I’m aware this is none of my business, but you mentioned it and I can’t help it but it makes me feel uneasy and as if you deserve better.
Take care of yourself!
Lena says
Dear Jen-
Thank you for the courage to share your story. I can relate in so many ways to what you are saying. I am a Child Development professor and worked with young children for years before helping adults learn to love and nurture them. I, too, have a gift with little ones and have always had a particular natural ability to listen and understand them and their needs. To not have one of our own has been a quiet and painful journey, but I want to share something that tells me that I am on the path to healing and wholeness: We spent the weekend with my niece who lives in another state. For many years, I believed the lie that somehow, even with how good I was with other people’s children, that somehow I was not fit to be a mother of my own children.
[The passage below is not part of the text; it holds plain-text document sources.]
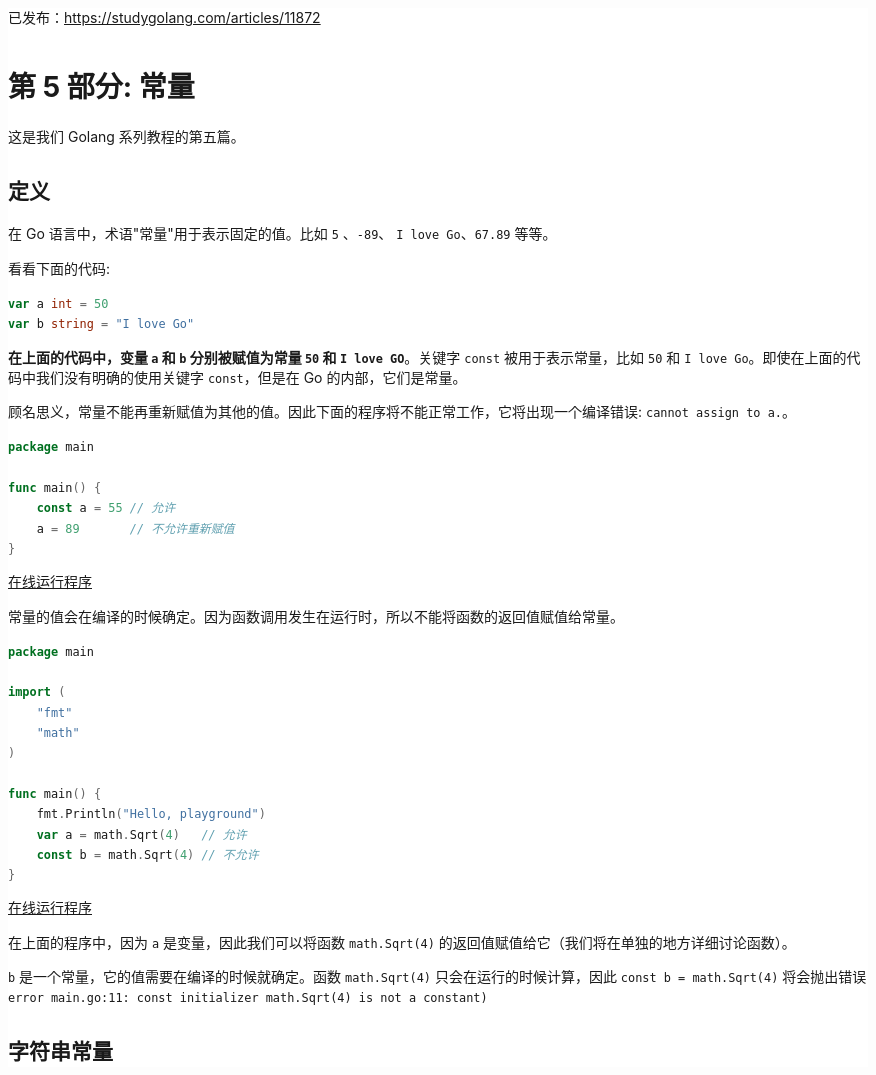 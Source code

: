 已发布：https://studygolang.com/articles/11872

# 第 5 部分: 常量

这是我们 Golang 系列教程的第五篇。

## 定义

在 Go 语言中，术语"常量"用于表示固定的值。比如 `5` 、`-89`、 `I love Go`、`67.89` 等等。

看看下面的代码:

```go
var a int = 50
var b string = "I love Go"
```
**在上面的代码中，变量 `a` 和 `b` 分别被赋值为常量 `50` 和 `I love GO`**。关键字 `const` 被用于表示常量，比如 `50` 和 `I love Go`。即使在上面的代码中我们没有明确的使用关键字 `const`，但是在 Go 的内部，它们是常量。

顾名思义，常量不能再重新赋值为其他的值。因此下面的程序将不能正常工作，它将出现一个编译错误: `cannot assign to a.`。

```go
package main

func main() {
    const a = 55 // 允许
    a = 89       // 不允许重新赋值
}
```
[在线运行程序](https://play.golang.org/p/b2J8_UQobb)

常量的值会在编译的时候确定。因为函数调用发生在运行时，所以不能将函数的返回值赋值给常量。

```go
package main

import (
    "fmt"
    "math"
)

func main() {
    fmt.Println("Hello, playground")
    var a = math.Sqrt(4)   // 允许
    const b = math.Sqrt(4) // 不允许
}
```
[在线运行程序](https://play.golang.org/p/dCON1LzCTw)

在上面的程序中，因为 `a` 是变量，因此我们可以将函数 `math.Sqrt(4)` 的返回值赋值给它（我们将在单独的地方详细讨论函数）。

 `b` 是一个常量，它的值需要在编译的时候就确定。函数 `math.Sqrt(4)` 只会在运行的时候计算，因此 `const b = math.Sqrt(4)` 将会抛出错误 `error main.go:11: const initializer math.Sqrt(4) is not a constant)`

## 字符串常量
This inadequacy has burdened me for most of my adult life. While fully caring for my niece and loving on her, meeting her needs, I came to realize finally that I would be an amazing mother. I have all that I need to give to a child. It’s not about being less than or not able like I always believed. I could and I would if the circumstances of health and age not were not a deterrent. This realization has pulled me out of a deep, dark hole that I’ve been in for a very long time.
Klara says
dear Jen,
thank you for sharing your story.
Wishing you all the best for the future.